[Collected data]
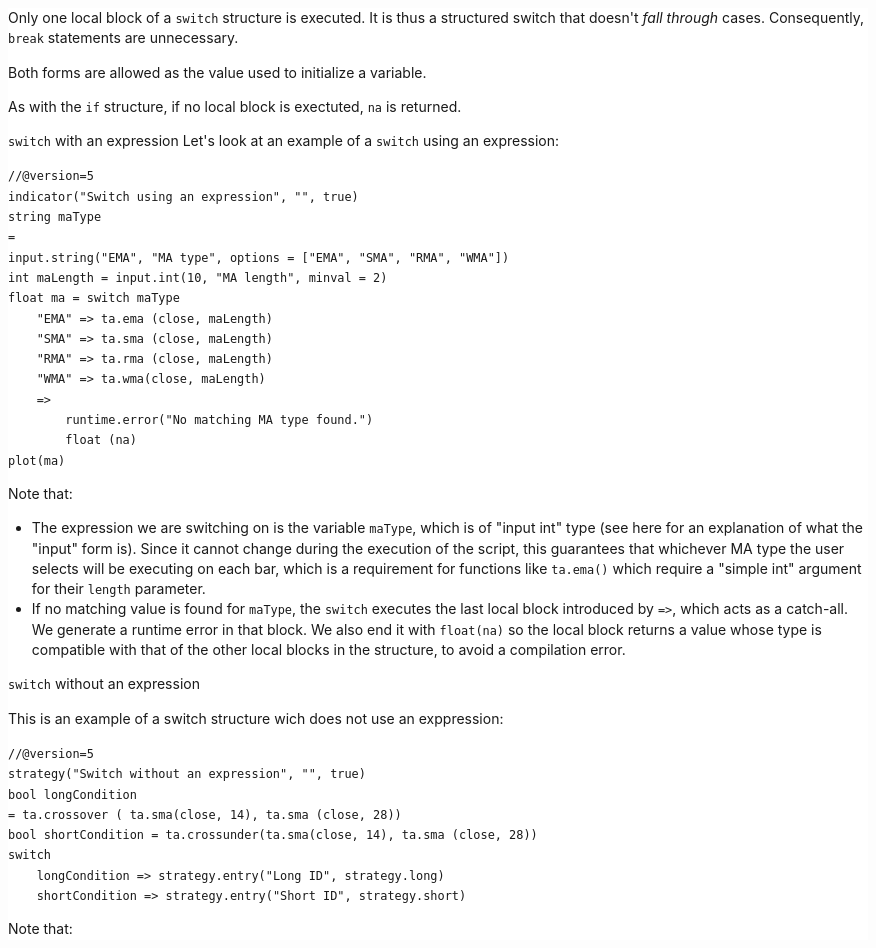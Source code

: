 Only one local block of a `switch` structure is executed. It is thus a structured switch that doesn't *fall through* cases. Consequently, `break` statements are unnecessary.

Both forms are allowed as the value used to initialize a variable.

As with the `if` structure, if no local block is exectuted, `na` is returned.

`switch` with an expression
Let's look at an example of a `switch` using an expression:

```
//@version=5
indicator("Switch using an expression", "", true)
string maType
=
input.string("EMA", "MA type", options = ["EMA", "SMA", "RMA", "WMA"])
int maLength = input.int(10, "MA length", minval = 2)
float ma = switch maType
    "EMA" => ta.ema (close, maLength)
    "SMA" => ta.sma (close, maLength)
    "RMA" => ta.rma (close, maLength)
    "WMA" => ta.wma(close, maLength)
    =>
        runtime.error("No matching MA type found.")
        float (na)
plot(ma)
```

Note that:

*   The expression we are switching on is the variable `maType`, which is of "input int" type (see here for an explanation of what the "input" form is). Since it cannot change during the execution of the script, this guarantees that whichever MA type the user selects will be executing on each bar, which is a requirement for functions like `ta.ema()` which require a "simple int" argument for their `length` parameter.
*   If no matching value is found for `maType`, the `switch` executes the last local block introduced by `=>`, which acts as a catch-all. We generate a runtime error in that block. We also end it with `float(na)` so the local block returns a value whose type is compatible with that of the other local blocks in the structure, to avoid a compilation error.

`switch` without an expression

This is an example of a switch structure wich does not use an exppression:

```
//@version=5
strategy("Switch without an expression", "", true)
bool longCondition
= ta.crossover ( ta.sma(close, 14), ta.sma (close, 28))
bool shortCondition = ta.crossunder(ta.sma(close, 14), ta.sma (close, 28))
switch
    longCondition => strategy.entry("Long ID", strategy.long)
    shortCondition => strategy.entry("Short ID", strategy.short)
```

Note that:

(YOUR OBJECTIVE)
Consider the entries above and return each line with the string "value".

(RESULT BELOW)
Both forms are allowed as the value used to initialize a variable.
*   If no matching value is found for `maType`, the `switch` executes the last local block introduced by `=>`, which acts as a catch-all. We generate a runtime error in that block. We also end it with `float(na)` so the local block returns a value whose type is compatible with that of the other local blocks in the structure, to avoid a compilation error.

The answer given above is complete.